Segurança do assistente

  • Uma camada determinística, independente da IA, barra comandos catastróficos mesmo que sejam emitidos: reset de fábrica, reboot, formatação, alteração de usuários e senhas, entre outros.
  • Comandos que removem ou desfazem algo exigem aprovação explícita no chat, com os botões Aprovar e Recusar.
  • O chat só trata da ativação do Flow: mensagens fora do tema recebem um lembrete de escopo.
  • Cada sessão vale cerca de 45 minutos e só o usuário que a abriu (ou um Master) enxerga o chat.

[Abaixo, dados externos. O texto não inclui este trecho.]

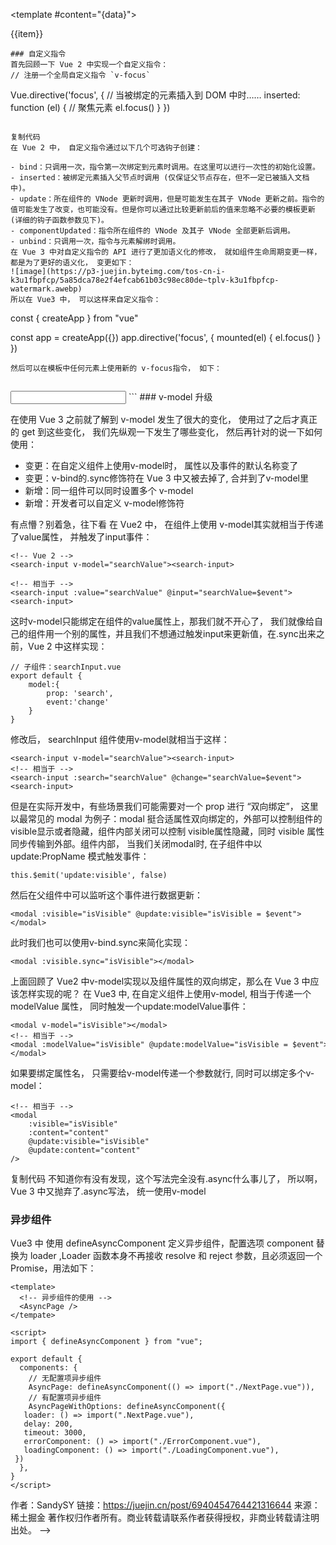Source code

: <!-- # 【Vue3.0 新特性以及使用经验总结】

- Vue3.0 在去年 9 月正式发布了，看大家都有在热情的拥抱 Vue3.0。今年初新项目也开始使用 Vue3.0 来开发，这篇文章就是在使用后的一个总结， 包含 Vue3 新特性的使用以及一些使用经验分享。
-
![image](https://p3-juejin.byteimg.com/tos-cn-i-k3u1fbpfcp/be5fbebfad2b4863a8cf664843b2106e~tplv-k3u1fbpfcp-watermark.awebp)

## 为什么要升级 Vue3

使用 Vue2.x 的小伙伴都熟悉，Vue2.x 中所有数据都是定义在data中，方法定义在methods中的，并且使用this来调用对应的数据和方法。那 Vue3.x 中就可以不这么玩了， 具体怎么玩我们后续再说， 先说一下 Vue2.x 版本这么写有什么缺陷，所有才会进行升级变更的。

### 回顾 Vue2.x 实现加减

```js
<template>
  <div class="homePage">
    <p>count: {{ count }}</p>   
    <p>倍数： {{ multiple }}</p>        
    <div>
      <button style="margin-right: 10px" @click="increase">加1</button>
      <button @click="decrease">减一</button>    
    </div>      
  </div>
</template>
<script>
export default {
  data() {
    return { count: 0 };
  },
  computed: {
    multiple() {
      return 2 * this.count;
    },
  },
  methods: {
    increase() {
      this.count++;
    },
    decrease() {
      this.count--;
    },
  },
};
</script>
```
- 上面代码只是实现了对count的加减以及显示倍数， 就需要分别在 data、methods、computed 中进行操作，当我们增加一个需求，就会出现下图的情况：

![image](https://p3-juejin.byteimg.com/tos-cn-i-k3u1fbpfcp/69e4ed25e71843928c8eb480a22b5129~tplv-k3u1fbpfcp-watermark.awebp)

- 当我们业务复杂了就会大量出现上面的情况， 随着复杂度上升，就会出现这样一张图， 每个颜色的方块表示一个功能：
-
![image](https://p3-juejin.byteimg.com/tos-cn-i-k3u1fbpfcp/2fed537233174d438913ba1aee9acb91~tplv-k3u1fbpfcp-watermark.awebp)
- 甚至一个功能还有会依赖其他功能，全搅合在一起。
- 当这个组件的代码超过几百行时，这时增加或者修改某个需求， 就要在 data、methods、computed 以及 mounted 中反复的跳转，这其中的的痛苦写过的都知道。
- 那我们就想啊， 如果可以按照逻辑进行分割，将上面这张图变成下边这张图，是不是就清晰很多了呢, 这样的代码可读性和可维护性都更高：

![image](https://p3-juejin.byteimg.com/tos-cn-i-k3u1fbpfcp/0df3e8c5207c4655b296d2e9b55dd09e~tplv-k3u1fbpfcp-watermark.awebp)

### 那么 vue2.x 版本给出的解决方案就是 Mixin, 但是使用 Mixin 也会遇到让人苦恼的问题：
1. 命名冲突问题
1. 不清楚暴露出来的变量的作用
1. 逻辑重用到其他 component 经常遇到问题

- 关于上面经常出现的问题我就不一一举例了，使用过的小伙伴多多少少都会遇到。
---

- 所以，我们 Vue3.x 就推出了Composition API主要就是为了解决上面的问题，将零散分布的逻辑组合在一起来维护，并且还可以将单独的功能逻辑拆分成单独的文件。接下来我们就重点认识Composition API。
- Composition API
-
![image](https://p3-juejin.byteimg.com/tos-cn-i-k3u1fbpfcp/673d8a48ec9d4256b2c86b2918e60bbe~tplv-k3u1fbpfcp-watermark.awebp)

### setup
setup 是 Vue3.x 新增的一个选项， 他是组件内使用 Composition API的入口。
### setup 执行时机
我在学习过程中看到很多文章都说 setup 是在 beforeCreate和created之间， 这个结论是错误的。实践是检验真理的唯一标准， 于是自己去检验了一下：

```js
export default defineComponent({
  beforeCreate() {
    console.log("----beforeCreate----");
  },
  created() {
    console.log("----created----");
  },
  setup() {
    console.log("----setup----");
  },
});
```

==setup 执行时机是在 beforeCreate 之前执行，详细的可以看后面生命周期讲解。==

### setup 参数
使用setup时，它接受两个参数：
1. props: 组件传入的属性
1. context

setup 中接受的props是响应式的， 当传入新的 props 时，会及时被更新。由于是响应式的， 所以不可以使用 ES6 解构，解构会消除它的响应式。 错误代码示例， 这段代码会让 props 不再支持响应式：
// demo.vue

```js
export default defineComponent ({
    setup(props, context) {
        const { name } = props
        console.log(name)
    },
})
```
那在开发中我们==想要使用解构，==还能保持props的响应式====，有没有办法解决呢？大家可以思考一下，在后面==toRefs==学习的地方为大家解答。
接下来我们来说一下==setup==接受的第二个参数==context==，我们前面说==了setup==中不能访问 Vue2 中最常用的==this==对象，所以==context==中就提供了==this==中最常用的三个属性：==attrs、slot 和emit==，分别对应 Vue2.x 中的 ==$attr属性、slot插槽 和$emit发射事件==。并且这几个属性都是自动同步最新的值，所以我们每次使用拿到的都是最新值。
### reactive、ref 与 toRefs

在 vue2.x 中， 定义数据都是在data中， 但是 Vue3.x 可以使用reactive和ref来进行数据定义。
那么ref和reactive他们有什么区别呢？分别什么时候使用呢？说到这里，我又不得不提一下，看到很多网上不少文章说 (reactive用于处理对象的双向绑定，ref则处理 js 基础类型的双向绑定)。我其实不太赞同这样的说法，这样很容易初学者认为ref就能处理 js 基本类型， 比如ref也是可以定义对象的双向绑定的啊， 上段代码：


```js
setup() {
    const obj = ref({count:1, name:"张三"})
    setTimeout(() =>{
        obj.value.count = obj.value.count + 1
        obj.value.name = "李四"
    }, 1000)
    return{
        obj
    }
  }
```
我们将obj.count和obj.name绑定到页面上也是可以的；但是reactive函数确实可以代理一个对象， 但是不能代理基本类型，例如字符串、数字、boolean 等。 接下来使用代码展示一下ref、reactive的使用：

![image](https://p3-juejin.byteimg.com/tos-cn-i-k3u1fbpfcp/a824567ade0246098c7f37526585b171~tplv-k3u1fbpfcp-watermark.awebp)
![image](https://p3-juejin.byteimg.com/tos-cn-i-k3u1fbpfcp/64de795c3eab4878893d61025904fb4b~tplv-k3u1fbpfcp-watermark.awebp)

绑定到页面是通过user.name,user.age；这样写感觉很繁琐，我们能不能直接将user中的属性解构出来使用呢? 答案是不能直接对user进行结构， 这样会消除它的响应式， 这里就和上面我们说props不能使用 ES6 直接解构就呼应上了。那我们就想使用解构后的数据怎么办，解决办法就是使用toRefs。
toRefs 用于将一个 reactive 对象转化为属性全部为 ref 对象的普通对象。具体使用方式如下：

```js
<template>
  <div class="homePage">
    <p>第 {{ year }} 年</p>
    <p>姓名： {{ nickname }}</p>
    <p>年龄： {{ age }}</p>
  </div>
</template>

<script>
import { defineComponent, reactive, ref, toRefs } from "vue";
export default defineComponent({
  setup() {
    const year = ref(0);
    const user = reactive({ nickname: "xiaofan", age: 26, gender: "女" });
    setInterval(() => {
      year.value++;
      user.age++;
    }, 1000);
    return {
      year,
      // 使用reRefs
      ...toRefs(user),
    };
  },
});
</script>
```
### 生命周期钩子


![image](https://p3-juejin.byteimg.com/tos-cn-i-k3u1fbpfcp/de01e730e563406cbf3399861fa23aa4~tplv-k3u1fbpfcp-watermark.awebp)
从图中我们可以看到 Vue3.0 新增了setup，这个在前面我们也详细说了， 然后是将 Vue2.x 中的beforeDestroy名称变更成beforeUnmount; destroyed 表更为 unmounted，作者说这么变更纯粹是为了更加语义化，因为一个组件是一个mount和unmount的过程。其他 Vue2 中的生命周期仍然保留。
上边生命周期图中并没包含全部的生命周期钩子， 还有其他的几个， 全部生命周期钩子如

![image](https://p3-juejin.byteimg.com/tos-cn-i-k3u1fbpfcp/3eadd1ec0ac94343951ae2453cf41fce~tplv-k3u1fbpfcp-watermark.awebp)


beforeCreate和created被setup替换了（但是 Vue3 中你仍然可以使用， 因为 Vue3 是向下兼容的， 也就是你实际使用的是 vue2 的）。其次，钩子命名都增加了on; Vue3.x 还新增用于调试的钩子函数onRenderTriggered和onRenderTricked
下面我们简单使用几个钩子， 方便大家学习如何使用，Vue3.x 中的钩子是需要从 vue 中导入的：


```js
import { defineComponent, onBeforeMount, onMounted, onBeforeUpdate,onUpdated,
onBeforeUnmount, onUnmounted, onErrorCaptured, onRenderTracked,
onRenderTriggered } from "vue"; export default defineComponent({ //
beforeCreate和created是vue2的 beforeCreate() {
console.log("------beforeCreate-----"); }, created() {
console.log("------created-----"); }, setup() { console.log("------setup-----");
// vue3.x生命周期写在setup中 onBeforeMount(() => {
console.log("------onBeforeMount-----"); }); onMounted(() => {
console.log("------onMounted-----"); }); // 调试哪些数据发生了变化
onRenderTriggered((event) =>{ console.log("------onRenderTriggered-----",event);
}) }, });
```

关于生命周期相关的内容就介绍到这里，下面我们介绍一下 Vue3.x 中watch有什么不同。

### watch 与 watchEffect 的用法
- watch 函数用来侦听特定的数据源，并在回调函数中执行副作用。默认情况是惰性的，也就是说仅在侦听的源数据变更时才执行回调。


```js
watch(source, callback, [options])

```
参数说明：

1. source: 可以支持 string,Object,Function,Array; 用于指定要侦听的响应式变量
1. callback: 执行的回调函数
1. options：支持 deep、immediate 和 flush 选项。

接下来我会分别介绍这个三个参数都是如何使用的， 如果你对 watch 的使用不明白的请往下看：
### 侦听 reactive 定义的数据

```js
import { defineComponent, ref, reactive, toRefs, watch } from "vue";
export default defineComponent({
  setup() {
    const state = reactive({ nickname: "xiaofan", age: 20 });

    setTimeout(() => {
      state.age++;
    }, 1000);

    // 修改age值时会触发 watch的回调
    watch(
      () => state.age,
      (curAge, preAge) => {
        console.log("新值:", curAge, "老值:", preAge);
      }
    );

    return {
      ...toRefs(state),
    };
  },
});
```

### 侦听 ref 定义的数据

```
const year = ref(0);

setTimeout(() => {
  year.value++;
}, 1000);

watch(year, (newVal, oldVal) => {
  console.log("新值:", newVal, "老值:", oldVal);
});
```
### 侦听多个数据
上面两个例子中，我们分别使用了两个 watch, 当我们需要侦听多个数据源时， 可以进行合并， 同时侦听多个数据：

```js
watch([() => state.age, year], ([curAge, newVal], [preAge, oldVal]) => {
console.log("新值:", curAge, "老值:", preAge); console.log("新值:", newVal,
"老值:", oldVal); });
```
### 侦听复杂的嵌套对象
我们实际开发中，复杂数据随处可见， 比如：


```
const state = reactive({
  room: {
    id: 100,
    attrs: {
      size: "140平方米",
      type: "三室两厅",
    },
  },
});
watch(
  () => state.room,
  (newType, oldType) => {
    console.log("新值:", newType, "老值:", oldType);
  },
  { deep: true }
);

```
如果不使用第三个参数deep:true， 是无法监听到数据变化的。
前面我们提到，默认情况下，watch 是惰性的, 那什么情况下不是惰性的， 可以立即执行回调函数呢？其实使用也很简单， 给第三个参数中设置immediate: true即可。关于flush配置，还在学习，后期会补充
### stop 停止监听
我们在组件中创建的watch监听，会在组件被销毁时自动停止。如果在组件销毁之前我们想要停止掉某个监听， 可以调用watch()函数的返回值，操作如下：

```
const stopWatchRoom = watch(() => state.room, (newType, oldType) => {
    console.log("新值:", newType, "老值:", oldType);
}, {deep:true});

setTimeout(()=>{
    // 停止监听
    stopWatchRoom()
}, 3000)

```
还有一个监听函数watchEffect, 在我看来watch已经能满足监听的需求，为什么还要有watchEffect呢？虽然我没有 get 到它的必要性，但是还是要介绍一下watchEffect，首先看看它的使用和watch究竟有何不同。

```
import { defineComponent, ref, reactive, toRefs, watchEffect } from "vue";
export default defineComponent({
  setup() {
    const state = reactive({ nickname: "xiaofan", age: 20 });
    let year = ref(0)

    setInterval(() =>{
        state.age++
        year.value++
    },1000)

    watchEffect(() => {
        console.log(state);
        console.log(year);
      }
    );

    return {
        ...toRefs(state)
    }
  },
});

```
执行结果首先打印一次state和year值；然后每隔一秒，打印state和year值。
从上面的代码可以看出， 并没有像watch一样需要先传入依赖，watchEffect会自动收集依赖, 只要指定一个回调函数。在组件初始化时， 会先执行一次来收集依赖， 然后当收集到的依赖中数据发生变化时， 就会再次执行回调函数。所以总结对比如下：

1. watchEffect 不需要手动传入依赖
1. watchEffect 会先执行一次用来自动收集依赖
1. watchEffect 无法获取到变化前的值， 只能获取变化后的值

上面介绍了 Vue3 Composition API的部分内容, 还有很多非常好用的 API, 建议直接查看官网 composition-api。
其实我们也能进行自定义封装。
### 自定义 Hooks
- 开篇的时候我们使用 Vue2.x 写了一个实现加减的例子， 这里可以将其封装成一个 hook, 我们约定这些「自定义 Hook」以 use 作为前缀，和普通的函数加以区分。 useCount.ts 实现：


```js
import { ref, Ref, computed } from "vue";

type CountResultProps = {
  count: Ref<number>;
  multiple: Ref<number>;
  increase: (delta?: number) => void;
  decrease: (delta?: number) => void;
};

export default function useCount(initValue = 1): CountResultProps {
  const count = ref(initValue);

  const increase = (delta?: number): void => {
    if (typeof delta !== "undefined") {
      count.value += delta;
    } else {
      count.value += 1;
    }
  };
  const multiple = computed(() => count.value * 2);

  const decrease = (delta?: number): void => {
    if (typeof delta !== "undefined") {
      count.value -= delta;
    } else {
      count.value -= 1;
    }
  };

  return {
    count,
    multiple,
    increase,
    decrease,
  };
}

```
接下来看一下在组件中使用useCount这个 hook:

```vue
<template>
  <p>count: {{ count }}</p>
  <p>倍数： {{ multiple }}</p>
  <div>
    <button @click="increase()">加1</button>
    <button @click="decrease()">减一</button>
  </div>
</template>

<script lang="ts">
import useCount from "../hooks/useCount";
 setup() {
    const { count, multiple, increase, decrease } = useCount(10);
        return {
            count,
            multiple,
            increase,
            decrease,
        };
    },
</script>

```

开篇 Vue2.x 实现，分散在data,method,computed等， 如果刚接手项目，实在无法快速将data字段和method关联起来，而 Vue3 的方式可以很明确的看出，将 count 相关的逻辑聚合在一起， 看起来舒服多了， 而且useCount还可以扩展更多的功能。
项目开发完之后，后续还会写一篇总结项目中使用到的「自定义 Hooks 的文章」，帮助大家更高效的开发， 关于Composition API和自定义 Hooks 就介绍到这里， 接下来简单介绍一下 vue2.x 与 vue3 响应式对比。
### 简单对比 vue2.x 与 vue3.x 响应式
其实在 Vue3.x 还没有发布 bate 的时候， 很火的一个话题就是Vue3.x 将使用 Proxy 取代 Vue2.x 版本的 Object.defineProperty。
没有无缘无故的爱，也没有无缘无故的恨。为何要将Object.defineProperty换掉呢，咋们可以简单聊一下。
我刚上手 Vue2.x 的时候就经常遇到一个问题，数据更新了啊，为何页面不更新呢？什么时候用$set更新，什么时候用$forceUpdate强制更新，你是否也一度陷入困境。后来的学习过程中开始接触源码，才知道一切的根源都是 Object.defineProperty。
对这块想要深入了解的小伙伴可以看这篇文章 为什么 Vue3.0 不再使用 defineProperty 实现数据监听？要详细解释又是一篇文章，这里就简单对比一下Object.defineProperty 与 Proxy

1. Object.defineProperty只能劫持对象的属性， 而 Proxy 是直接代理对象
由于Object.defineProperty只能劫持对象属性，需要遍历对象的每一个属性，如果属性值也是对象，就需要递归进行深度遍历。但是 Proxy 直接代理对象， 不需要遍历操作

1. Object.defineProperty对新增属性需要手动进行Observe

因为Object.defineProperty劫持的是对象的属性，所以新增属性时，需要重新遍历对象， 对其新增属性再次使用Object.defineProperty进行劫持。也就是 Vue2.x 中给数组和对象新增属性时，需要使用$set才能保证新增的属性也是响应式的, $set内部也是通过调用Object.defineProperty去处理的。
### Teleport
Teleport 是 Vue3.x 新推出的功能， 没听过这个词的小伙伴可能会感到陌生；翻译过来是传送的意思，可能还是觉得不知所以，没事下边我就给大家形象的描述一下。

### 片段（Fragment）
在 Vue2.x 中， template中只允许有一个根节点：

```
<template>
    <div>
        <span></span>
        <span></span>
    </div>
</template>
```

复制代码
但是在 Vue3.x 中，你可以直接写多个根节点， 是不是很爽：

```
<template>
    <span></span>
    <span></span>
</template>
```
### 更好的 Tree-Shaking

Vue3.x 在考虑到 tree-shaking的基础上重构了全局和内部 API, 表现结果就是现在的全局 API 需要通过 ES Module的引用方式进行具名引用， 比如在 Vue2.x 中，我们要使用 nextTick:

```js
// vue2.x
import Vue from "vue"

Vue.nextTick(()=>{
    ...
})
```

复制代码
Vue.nextTick() 是一个从 Vue 对象直接暴露出来的全局 API，其实 $nextTick() 只是 Vue.nextTick() 的一个简易包装，只是为了方便而把后者的回调函数的 this 绑定到了当前的实例。虽然我们借助webpack的tree-shaking, 但是不管我们实际上是否使用Vue.nextTick(), 最终都会进入我们的生产代码， 因为 Vue 实例是作为单个对象导出的， 打包器无法坚持出代码总使用了对象的哪些属性。
在 Vue3.x 中改写成这样：

```js
import { nextTick } from "vue"

nextTick(() =>{
    ...
})
```

### 变更
### slot 具名插槽语法

在 Vue2.x 中具名插槽和作用域插槽分别使用slot和slot-scope来实现， 在 Vue3.0 中将slot和slot-scope进行了合并同意使用。
Vue3.0 中v-slot：

```
<!-- 父组件中使用 -->
 <template v-slot:content="scoped">
   <div v-for="item in scoped.data">{{item}}</div>
</template>

<!-- 也可以简写成： -->
<template #content="{data}">
    <div v-for="item in data">{{item}}</div>
</template>
```
### 自定义指令
首先回顾一下 Vue 2 中实现一个自定义指令：
// 注册一个全局自定义指令 `v-focus`

```
Vue.directive('focus', {
  // 当被绑定的元素插入到 DOM 中时……
  inserted: function (el) {
    // 聚焦元素
    el.focus()
  }
})
```

复制代码
在 Vue 2 中， 自定义指令通过以下几个可选钩子创建：

- bind：只调用一次，指令第一次绑定到元素时调用。在这里可以进行一次性的初始化设置。
- inserted：被绑定元素插入父节点时调用 (仅保证父节点存在，但不一定已被插入文档中)。
- update：所在组件的 VNode 更新时调用，但是可能发生在其子 VNode 更新之前。指令的值可能发生了改变，也可能没有。但是你可以通过比较更新前后的值来忽略不必要的模板更新 (详细的钩子函数参数见下)。
- componentUpdated：指令所在组件的 VNode 及其子 VNode 全部更新后调用。
- unbind：只调用一次，指令与元素解绑时调用。
在 Vue 3 中对自定义指令的 API 进行了更加语义化的修改， 就如组件生命周期变更一样， 都是为了更好的语义化， 变更如下：
![image](https://p3-juejin.byteimg.com/tos-cn-i-k3u1fbpfcp/5a85dca78e2f4efcab61b03c98ec80de~tplv-k3u1fbpfcp-watermark.awebp)
所以在 Vue3 中， 可以这样来自定义指令：

```
const { createApp } from "vue"

const app = createApp({})
app.directive('focus', {
    mounted(el) {
        el.focus()
    }
})
```
然后可以在模板中任何元素上使用新的 v-focus指令， 如下：


```
<input v-focus />
```
### v-model 升级

在使用 Vue 3 之前就了解到 v-model 发生了很大的变化， 使用过了之后才真正的 get 到这些变化， 我们先纵观一下发生了哪些变化， 然后再针对的说一下如何使用：

- 变更：在自定义组件上使用v-model时， 属性以及事件的默认名称变了
- 变更：v-bind的.sync修饰符在 Vue 3 中又被去掉了, 合并到了v-model里
- 新增：同一组件可以同时设置多个 v-model
- 新增：开发者可以自定义 v-model修饰符

有点懵？别着急，往下看 在 Vue2 中， 在组件上使用 v-model其实就相当于传递了value属性， 并触发了input事件：

```
<!-- Vue 2 -->
<search-input v-model="searchValue"><search-input>

<!-- 相当于 -->
<search-input :value="searchValue" @input="searchValue=$event"><search-input>
```
这时v-model只能绑定在组件的value属性上，那我们就不开心了， 我们就像给自己的组件用一个别的属性，并且我们不想通过触发input来更新值，在.sync出来之前，Vue 2 中这样实现：

```
// 子组件：searchInput.vue
export default {
    model:{
        prop: 'search',
        event:'change'
    }
}
```
修改后， searchInput 组件使用v-model就相当于这样：

```
<search-input v-model="searchValue"><search-input>
<!-- 相当于 -->
<search-input :search="searchValue" @change="searchValue=$event"><search-input>
```
但是在实际开发中，有些场景我们可能需要对一个 prop 进行 “双向绑定”， 这里以最常见的 modal 为例子：modal 挺合适属性双向绑定的，外部可以控制组件的visible显示或者隐藏，组件内部关闭可以控制 visible属性隐藏，同时 visible 属性同步传输到外部。组件内部， 当我们关闭modal时, 在子组件中以 update:PropName 模式触发事件：


```
this.$emit('update:visible', false)
```
然后在父组件中可以监听这个事件进行数据更新：

```
<modal :visible="isVisible" @update:visible="isVisible = $event"></modal>

```
此时我们也可以使用v-bind.sync来简化实现：


```
<modal :visible.sync="isVisible"></modal>
```

上面回顾了 Vue2 中v-model实现以及组件属性的双向绑定，那么在 Vue 3 中应该怎样实现的呢？
在 Vue3 中, 在自定义组件上使用v-model, 相当于传递一个modelValue 属性， 同时触发一个update:modelValue事件：


```
<modal v-model="isVisible"></modal>
<!-- 相当于 -->
<modal :modelValue="isVisible" @update:modelValue="isVisible = $event"></modal>

```
如果要绑定属性名， 只需要给v-model传递一个参数就行, 同时可以绑定多个v-model：
<modal v-model:visible="isVisible" v-model:content="content"></modal>


```
<!-- 相当于 -->
<modal
    :visible="isVisible"
    :content="content"
    @update:visible="isVisible"
    @update:content="content"
/>
```

复制代码
不知道你有没有发现，这个写法完全没有.async什么事儿了， 所以啊，Vue 3 中又抛弃了.async写法， 统一使用v-model
### 异步组件
Vue3 中 使用 defineAsyncComponent 定义异步组件，配置选项 component 替换为 loader ,Loader 函数本身不再接收 resolve 和 reject 参数，且必须返回一个 Promise，用法如下：

```
<template>
  <!-- 异步组件的使用 -->
  <AsyncPage />
</tempate>

<script>
import { defineAsyncComponent } from "vue";

export default {
  components: {
    // 无配置项异步组件
    AsyncPage: defineAsyncComponent(() => import("./NextPage.vue")),
    // 有配置项异步组件
    AsyncPageWithOptions: defineAsyncComponent({
   loader: () => import(".NextPage.vue"),
   delay: 200,
   timeout: 3000,
   errorComponent: () => import("./ErrorComponent.vue"),
   loadingComponent: () => import("./LoadingComponent.vue"),
 })
  },
}
</script>

```

作者：SandySY
链接：https://juejin.cn/post/6940454764421316644
来源：稀土掘金
著作权归作者所有。商业转载请联系作者获得授权，非商业转载请注明出处。 -->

Se aparecer Motor de IA indisponível neste servidor., o componente de IA não está instalado ou está quebrado. Reinstale pela atualização do sistema; o cadastro manual continua disponível.

Revisar configuração (IA)

Para um exportador já cadastrado, o botão Revisar configuração (IA) na lista roda o assistente em modo idempotente: ele lê o que já existe no equipamento (configuração de fluxo e de BGP), compara com o guia da marca e aplica só o que falta. É o caminho típico para subir a sessão BGP de mitigação depois do cadastro, corrigir endereço de export errado ou amostragem divergente. A credencial vem do cofre; se não existir, o chat pede o acesso e o salva cifrado para as próximas vezes. Ao final, entrega um laudo do que estava certo, do que foi aplicado e do estado da sessão de mitigação.


Minhas redes

A aba Minhas redes define os blocos de IP públicos dos clientes e serviços do provedor. É com essa lista que o Flow detecta DDoS contra esses IPs e monta a visão de tráfego por cliente. Sem redes cadastradas, o Flow não sabe o que é vítima.

Formas de cadastrar

  • Incluir minhas redes automaticamente: com o toggle ligado, o sistema cadastra sozinho, periodicamente, as redes /24 que recebem tráfego cujo ASN de destino é o ASN dos próprios exportadores. É seguro por construção: nunca inclui rede de terceiros.
  • Adicionar minhas redes: abre um picker com sugestões agrupadas em Documentadas no IPdocs, Suas redes na Tabela BGP (exige a coleta de rotas ligada) e Detectadas no seu tráfego. Marque várias, use Selecionar todas as minhas redes e confirme com Adicionar selecionadas. Redes já cadastradas aparecem como Já monitorada.
  • Importar de ASN/AS-SET: consulta bases públicas de roteamento (whois/IRR e RIPEstat) e lista os prefixos do ASN ou AS-SET informado para seleção. Requer acesso à internet.
  • Adicionar manualmente (avançado): campos Bloco de IP (rede), Cliente / uso (opcional) e Banda contratada — opcional (Mbps).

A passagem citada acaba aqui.